**Extracted information**
§
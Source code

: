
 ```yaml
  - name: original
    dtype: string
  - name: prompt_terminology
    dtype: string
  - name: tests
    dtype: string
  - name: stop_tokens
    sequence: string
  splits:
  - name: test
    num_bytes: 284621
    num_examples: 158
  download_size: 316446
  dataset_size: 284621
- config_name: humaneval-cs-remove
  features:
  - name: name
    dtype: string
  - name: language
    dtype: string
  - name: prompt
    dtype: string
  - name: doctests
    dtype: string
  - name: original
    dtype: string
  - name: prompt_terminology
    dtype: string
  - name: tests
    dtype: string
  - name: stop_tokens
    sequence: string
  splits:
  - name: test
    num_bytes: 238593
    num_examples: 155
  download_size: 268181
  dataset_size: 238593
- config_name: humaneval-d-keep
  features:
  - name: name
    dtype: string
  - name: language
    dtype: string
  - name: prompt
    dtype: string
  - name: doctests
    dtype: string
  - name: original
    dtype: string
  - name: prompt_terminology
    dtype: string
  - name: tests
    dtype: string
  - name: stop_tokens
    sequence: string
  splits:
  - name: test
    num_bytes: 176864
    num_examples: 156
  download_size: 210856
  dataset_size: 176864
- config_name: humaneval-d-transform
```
§
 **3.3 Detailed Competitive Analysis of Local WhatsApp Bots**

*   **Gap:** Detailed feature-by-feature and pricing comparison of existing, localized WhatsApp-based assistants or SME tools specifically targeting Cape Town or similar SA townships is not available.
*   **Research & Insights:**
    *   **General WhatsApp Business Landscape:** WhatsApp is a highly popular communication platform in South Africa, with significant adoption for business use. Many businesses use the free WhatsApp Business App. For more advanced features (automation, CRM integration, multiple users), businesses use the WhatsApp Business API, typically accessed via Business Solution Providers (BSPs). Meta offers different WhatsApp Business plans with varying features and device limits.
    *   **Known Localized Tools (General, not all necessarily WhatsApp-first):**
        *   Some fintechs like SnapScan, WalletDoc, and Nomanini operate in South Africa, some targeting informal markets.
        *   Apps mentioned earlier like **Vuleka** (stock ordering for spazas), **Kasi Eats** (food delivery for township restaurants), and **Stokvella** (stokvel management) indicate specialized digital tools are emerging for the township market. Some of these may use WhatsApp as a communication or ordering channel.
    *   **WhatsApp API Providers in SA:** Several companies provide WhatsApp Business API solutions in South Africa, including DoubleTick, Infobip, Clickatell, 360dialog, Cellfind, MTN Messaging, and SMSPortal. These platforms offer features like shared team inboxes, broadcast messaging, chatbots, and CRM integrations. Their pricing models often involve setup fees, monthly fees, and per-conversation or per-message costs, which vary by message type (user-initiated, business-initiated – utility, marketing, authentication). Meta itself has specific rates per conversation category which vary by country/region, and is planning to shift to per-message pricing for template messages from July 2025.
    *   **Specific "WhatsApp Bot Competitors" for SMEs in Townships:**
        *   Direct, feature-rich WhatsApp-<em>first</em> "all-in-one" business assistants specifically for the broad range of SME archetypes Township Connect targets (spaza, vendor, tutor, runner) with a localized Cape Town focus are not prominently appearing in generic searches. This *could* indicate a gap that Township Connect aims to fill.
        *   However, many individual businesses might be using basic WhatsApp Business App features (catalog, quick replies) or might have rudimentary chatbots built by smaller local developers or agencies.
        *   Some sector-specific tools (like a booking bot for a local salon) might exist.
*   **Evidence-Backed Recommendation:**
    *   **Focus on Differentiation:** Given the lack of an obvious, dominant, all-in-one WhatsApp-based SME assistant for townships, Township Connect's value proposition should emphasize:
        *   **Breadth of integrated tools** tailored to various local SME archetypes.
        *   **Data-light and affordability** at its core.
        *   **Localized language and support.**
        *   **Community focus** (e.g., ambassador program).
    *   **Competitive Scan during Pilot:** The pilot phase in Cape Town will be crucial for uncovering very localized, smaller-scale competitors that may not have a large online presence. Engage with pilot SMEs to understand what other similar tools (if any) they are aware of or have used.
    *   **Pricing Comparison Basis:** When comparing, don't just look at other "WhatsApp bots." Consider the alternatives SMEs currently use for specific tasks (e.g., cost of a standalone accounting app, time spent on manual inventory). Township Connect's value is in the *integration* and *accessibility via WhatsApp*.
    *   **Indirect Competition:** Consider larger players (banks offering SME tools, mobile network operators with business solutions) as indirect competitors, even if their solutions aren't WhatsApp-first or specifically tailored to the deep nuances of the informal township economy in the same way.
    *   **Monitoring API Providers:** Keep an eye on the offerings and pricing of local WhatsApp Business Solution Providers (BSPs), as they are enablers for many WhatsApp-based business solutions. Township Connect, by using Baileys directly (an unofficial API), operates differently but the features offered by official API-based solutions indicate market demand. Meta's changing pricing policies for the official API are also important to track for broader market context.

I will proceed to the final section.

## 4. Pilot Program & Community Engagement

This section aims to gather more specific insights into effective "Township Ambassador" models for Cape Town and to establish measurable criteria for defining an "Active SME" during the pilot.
§
**Assignment**
Please work out how many lines of the listing contain the string "targeting", and answer with the number only.

**Response area**
2